WORK REQUIRED: Scan the records below. Copy every line in which the word "from" appears.

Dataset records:
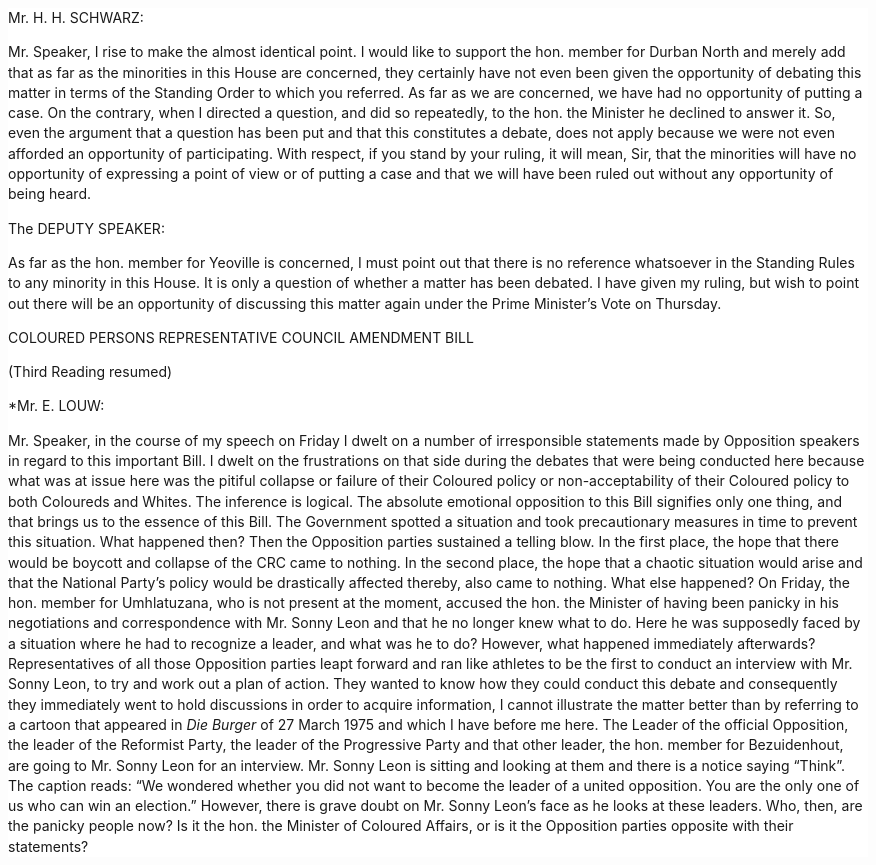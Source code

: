 </speech>

<speech by="#schwarz">

<from>Mr. <person refersTo="hansard_za">H. H. SCHWARZ</person>:</from>

<p>Mr. Speaker, I rise to make the almost identical point. I would like to support the hon. member for Durban North and merely add that as far as the minorities in this House are concerned, they certainly have not even been given the opportunity of debating this matter in terms of the Standing Order to which you referred. As far as we are concerned, we have had no opportunity of putting a case. On the contrary, when I directed a question, and did so repeatedly, to the hon. the Minister he declined to answer it. So, even the argument that a question has been put and that this constitutes a debate, does not apply because we were not even afforded an opportunity of participating. With respect, if you stand by your ruling, it will mean, Sir, that the minorities will have no opportunity of expressing a point of view or of putting a case and that we will have been ruled out without any opportunity of being heard.</p>

</speech>

<speech by="#deputy_speaker">

<from><span class="col_4063-4064" refersTo="page_0445"/>The <person refersTo="hansard_za">DEPUTY SPEAKER</person>:</from>

<p>As far as the hon. member for Yeoville is concerned, I must point out that there is no reference whatsoever in the Standing Rules to any minority in this House. It is only a question of whether a matter has been debated. I have given my ruling, but wish to point out there will be an opportunity of discussing this matter again under the Prime Minister&#x2019;s Vote on Thursday.</p>

</speech>

</debateSection>

<debateSection name="#coloured_persons_representative_council_amendment_bill">

<heading>COLOURED PERSONS REPRESENTATIVE COUNCIL AMENDMENT BILL</heading>

<summary>(Third Reading resumed)</summary>

<speech by="#louw">

<from>*Mr. <person refersTo="hansard_za">E. LOUW</person>:</from>

<p>Mr. Speaker, in the course of my speech on Friday I dwelt on a number of irresponsible statements made by Opposition speakers in regard to this important Bill. I dwelt on the frustrations on that side during the debates that were being conducted here because what was at issue here was the pitiful collapse or failure of their Coloured policy or non-acceptability of their Coloured policy to both Coloureds and Whites. The inference is logical. The absolute emotional opposition to this Bill signifies only one thing, and that brings us to the essence of this Bill. The Government spotted a situation and took precautionary measures in time to prevent this situation. What happened then&#x003F; Then the Opposition parties sustained a telling blow. In the first place, the hope that there would be boycott and collapse of the CRC came to nothing. In the second place, the hope that a chaotic situation would arise and that the National Party&#x2019;s policy would be drastically affected thereby, also came to nothing. What else happened&#x003F; On Friday, the hon. member for Umhlatuzana, who is not present at the moment, accused the hon. the Minister of having been panicky in his negotiations and correspondence with Mr. Sonny Leon and that he no longer knew what to do. Here he was supposedly faced by a situation where he had to recognize a leader, and what was he to do&#x003F; However, what happened immediately afterwards&#x003F; Representatives of all those Opposition parties leapt forward and ran like athletes to be the first to conduct an interview with Mr. Sonny Leon, to try and work out a plan of action. They wanted to know how they could conduct this debate and consequently they immediately went to hold discussions in order to acquire information, I cannot illustrate the matter better than by referring to a cartoon that appeared in <i>Die Burger</i> of 27 March 1975 and which I have before me here. The Leader of the official Opposition, the leader of the Reformist Party, the leader of the Progressive Party and that other leader, the hon. member for Bezuidenhout, are going to Mr. Sonny Leon for an interview. Mr. Sonny Leon is sitting and looking at them and there is a notice saying &#x201C;Think&#x201D;. The caption reads: &#x201C;We wondered whether you did not want to become the leader of a united opposition. You are the only one of us who can win an election.&#x201D; However, there is grave doubt on Mr. Sonny Leon&#x2019;s face as he looks at these leaders. Who, then, are the panicky people now&#x003F; Is it the hon. the Minister of Coloured Affairs, or is it the Opposition parties opposite with their statements&#x003F;</p>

WRITTEN RESPONSE:
<from>Mr. <person refersTo="hansard_za">H. H. SCHWARZ</person>:</from>
<from><span class="col_4063-4064" refersTo="page_0445"/>The <person refersTo="hansard_za">DEPUTY SPEAKER</person>:</from>
<from>*Mr. <person refersTo="hansard_za">E. LOUW</person>:</from>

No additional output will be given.